Task brief =
Every line below that includes the word "make" needs to be copied.

Stored data section start

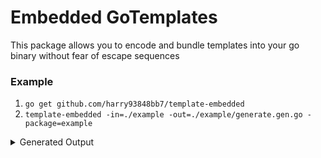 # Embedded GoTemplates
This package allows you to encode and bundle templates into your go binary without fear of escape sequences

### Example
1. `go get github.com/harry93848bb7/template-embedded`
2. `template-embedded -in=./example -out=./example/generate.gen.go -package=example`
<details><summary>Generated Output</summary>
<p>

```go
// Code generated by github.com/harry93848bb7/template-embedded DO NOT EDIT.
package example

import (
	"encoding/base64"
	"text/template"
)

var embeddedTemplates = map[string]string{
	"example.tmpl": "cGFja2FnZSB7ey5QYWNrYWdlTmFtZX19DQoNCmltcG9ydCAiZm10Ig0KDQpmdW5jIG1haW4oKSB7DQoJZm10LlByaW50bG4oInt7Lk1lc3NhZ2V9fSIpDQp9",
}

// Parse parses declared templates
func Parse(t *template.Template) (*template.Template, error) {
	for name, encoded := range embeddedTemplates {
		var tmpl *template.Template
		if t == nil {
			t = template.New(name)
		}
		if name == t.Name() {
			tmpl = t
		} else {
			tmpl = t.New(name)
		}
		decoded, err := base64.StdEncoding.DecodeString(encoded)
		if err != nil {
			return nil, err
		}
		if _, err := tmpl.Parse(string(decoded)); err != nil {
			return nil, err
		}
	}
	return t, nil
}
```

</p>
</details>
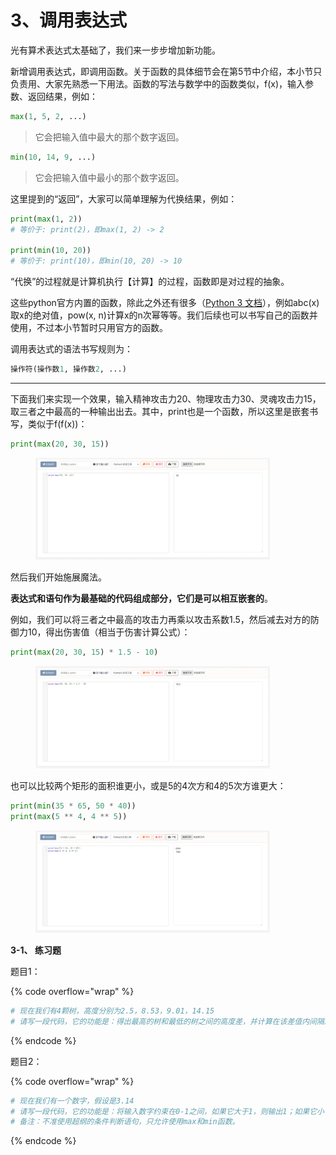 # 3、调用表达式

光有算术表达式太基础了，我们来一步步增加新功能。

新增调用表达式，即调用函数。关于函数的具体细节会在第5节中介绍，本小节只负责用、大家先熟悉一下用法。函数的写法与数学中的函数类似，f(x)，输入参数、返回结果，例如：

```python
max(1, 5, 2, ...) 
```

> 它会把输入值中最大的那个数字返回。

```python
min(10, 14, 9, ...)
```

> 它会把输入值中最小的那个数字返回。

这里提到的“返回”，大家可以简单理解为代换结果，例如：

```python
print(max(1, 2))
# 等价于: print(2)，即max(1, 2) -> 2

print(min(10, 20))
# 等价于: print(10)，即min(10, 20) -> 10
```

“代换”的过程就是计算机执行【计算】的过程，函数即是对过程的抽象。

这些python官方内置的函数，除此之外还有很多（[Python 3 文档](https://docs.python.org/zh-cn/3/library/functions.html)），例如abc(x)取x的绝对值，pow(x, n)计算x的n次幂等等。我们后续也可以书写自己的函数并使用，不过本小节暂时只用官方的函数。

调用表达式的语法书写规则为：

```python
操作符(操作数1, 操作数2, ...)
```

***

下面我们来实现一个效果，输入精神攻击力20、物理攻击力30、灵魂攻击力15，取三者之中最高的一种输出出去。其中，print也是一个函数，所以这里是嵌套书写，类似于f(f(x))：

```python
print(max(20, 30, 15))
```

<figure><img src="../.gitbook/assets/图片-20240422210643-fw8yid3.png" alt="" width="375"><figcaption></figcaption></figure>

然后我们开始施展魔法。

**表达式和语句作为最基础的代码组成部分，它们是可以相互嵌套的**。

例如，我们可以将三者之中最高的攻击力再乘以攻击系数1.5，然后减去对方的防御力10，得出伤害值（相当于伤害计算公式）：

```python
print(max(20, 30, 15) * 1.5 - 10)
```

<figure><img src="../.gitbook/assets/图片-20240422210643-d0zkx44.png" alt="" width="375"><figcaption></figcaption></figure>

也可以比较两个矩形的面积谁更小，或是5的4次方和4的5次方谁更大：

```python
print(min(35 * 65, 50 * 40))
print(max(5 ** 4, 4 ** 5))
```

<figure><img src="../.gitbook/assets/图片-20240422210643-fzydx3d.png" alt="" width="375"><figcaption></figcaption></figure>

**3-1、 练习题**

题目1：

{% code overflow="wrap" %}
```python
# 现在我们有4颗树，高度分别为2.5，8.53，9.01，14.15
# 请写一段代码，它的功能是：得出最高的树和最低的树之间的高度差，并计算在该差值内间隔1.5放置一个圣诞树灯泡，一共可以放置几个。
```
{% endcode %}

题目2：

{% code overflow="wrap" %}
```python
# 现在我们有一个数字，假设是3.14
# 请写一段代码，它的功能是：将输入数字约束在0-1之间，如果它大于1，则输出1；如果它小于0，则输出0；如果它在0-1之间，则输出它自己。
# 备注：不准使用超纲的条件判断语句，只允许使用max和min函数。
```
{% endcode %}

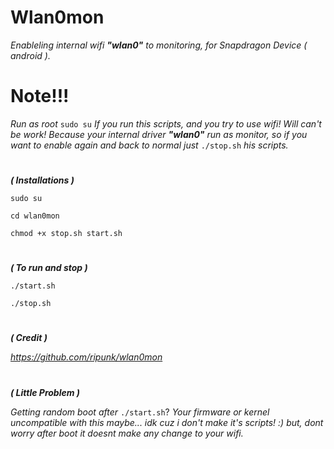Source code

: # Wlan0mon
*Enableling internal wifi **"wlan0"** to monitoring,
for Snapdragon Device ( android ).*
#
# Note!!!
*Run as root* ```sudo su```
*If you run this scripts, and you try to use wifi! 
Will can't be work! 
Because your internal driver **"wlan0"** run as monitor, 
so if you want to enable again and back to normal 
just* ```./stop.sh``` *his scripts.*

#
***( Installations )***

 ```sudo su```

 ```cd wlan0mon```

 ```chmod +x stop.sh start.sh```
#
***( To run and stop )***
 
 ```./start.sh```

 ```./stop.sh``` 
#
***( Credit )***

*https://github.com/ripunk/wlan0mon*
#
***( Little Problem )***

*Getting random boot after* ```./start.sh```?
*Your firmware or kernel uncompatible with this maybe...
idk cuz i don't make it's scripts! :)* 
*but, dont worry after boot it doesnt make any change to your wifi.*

Stored data section end

The completed task =
idk cuz i don't make it's scripts! :)* 
*but, dont worry after boot it doesnt make any change to your wifi.*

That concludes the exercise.